◆ **Directions for this task**:
Which lines run from the one containing "### Hello World" through the end of the entries? Restate them word for word, and only those.

◆ **Data to use**:
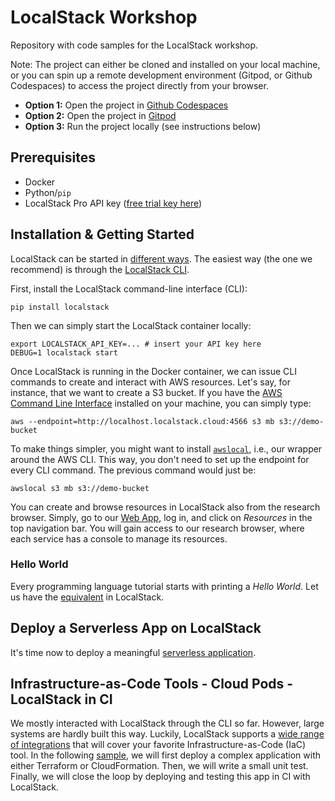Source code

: # LocalStack Workshop

Repository with code samples for the LocalStack workshop.

Note: The project can either be cloned and installed on your local machine, or you can spin up a remote development environment (Gitpod, or Github Codespaces) to access the project directly from your browser.

* **Option 1:** Open the project in [Github Codespaces](https://github.com/codespaces/new?hide_repo_select=true&ref=main&repo=630930347)
* **Option 2:** Open the project in [Gitpod](https://gitpod.io/#https://github.com/localstack/localstack-workshop)
* **Option 3:** Run the project locally (see instructions below)

## Prerequisites

* Docker
* Python/`pip`
* LocalStack Pro API key ([free trial key here](https://app.localstack.cloud))

## Installation & Getting Started

LocalStack can be started in [different ways](https://docs.localstack.cloud/getting-started/installation/).
The easiest way (the one we recommend) is through the [LocalStack CLI](https://docs.localstack.cloud/getting-started/installation/#localstack-cli).

First, install the LocalStack command-line interface (CLI):
```
pip install localstack
```
Then we can simply start the LocalStack container locally:
```
export LOCALSTACK_API_KEY=... # insert your API key here
DEBUG=1 localstack start
```

Once LocalStack is running in the Docker container, we can issue CLI commands to create and interact with AWS resources. Let's say, for instance, that we want to create a S3 bucket. 
If you have the [AWS Command Line Interface](https://aws.amazon.com/cli/) installed on your machine, you can simply type:
```
aws --endpoint=http://localhost.localstack.cloud:4566 s3 mb s3://demo-bucket
```

To make things simpler, you might want to install [`awslocal`](https://github.com/localstack/awscli-local), i.e., our wrapper around the AWS CLI. This way, you don't need to set up the endpoint for every CLI command. The previous command would just be:
```
awslocal s3 mb s3://demo-bucket
```

You can create and browse resources in LocalStack also from the research browser.
Simply, go to our [Web App](https://app.localstack.cloud/), log in, and click on _Resources_ in the top navigation bar. You will gain access to our research browser, where each service has a console to manage its resources.

### Hello World

Every programming language tutorial starts with printing a _Hello World_. Let us have the [equivalent](https://github.com/localstack/localstack-workshop/tree/update-after-aws-zurich/hello-world) in LocalStack.

## Deploy a Serverless App on LocalStack

It's time now to deploy a meaningful [serverless application](https://github.com/localstack/serverless-image-resizer/tree/a882f4c050dd8ec4594c35fa5002d4db31c5a834).

## Infrastructure-as-Code Tools - Cloud Pods - LocalStack in CI

We mostly interacted with LocalStack through the CLI so far. 
However, large systems are hardly built this way.
Luckily, LocalStack supports a [wide range of integrations](https://docs.localstack.cloud/user-guide/integrations/) that will cover your favorite Infrastructure-as-Code (IaC) tool.
In the following [sample](https://github.com/giograno/serverless-api-ecs-apigateway-sample/tree/4bae4b7920da518034237bd95d6b6d0ab607a29d), we will first deploy a complex application with either Terraform or CloudFormation. Then, we will write a small unit test. Finally, we will close the loop by deploying and testing this app in CI with LocalStack.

◆ **Written response**:
### Hello World

Every programming language tutorial starts with printing a _Hello World_. Let us have the [equivalent](https://github.com/localstack/localstack-workshop/tree/update-after-aws-zurich/hello-world) in LocalStack.

## Deploy a Serverless App on LocalStack

It's time now to deploy a meaningful [serverless application](https://github.com/localstack/serverless-image-resizer/tree/a882f4c050dd8ec4594c35fa5002d4db31c5a834).

## Infrastructure-as-Code Tools - Cloud Pods - LocalStack in CI

We mostly interacted with LocalStack through the CLI so far. 
However, large systems are hardly built this way.
Luckily, LocalStack supports a [wide range of integrations](https://docs.localstack.cloud/user-guide/integrations/) that will cover your favorite Infrastructure-as-Code (IaC) tool.
In the following [sample](https://github.com/giograno/serverless-api-ecs-apigateway-sample/tree/4bae4b7920da518034237bd95d6b6d0ab607a29d), we will first deploy a complex application with either Terraform or CloudFormation. Then, we will write a small unit test. Finally, we will close the loop by deploying and testing this app in CI with LocalStack.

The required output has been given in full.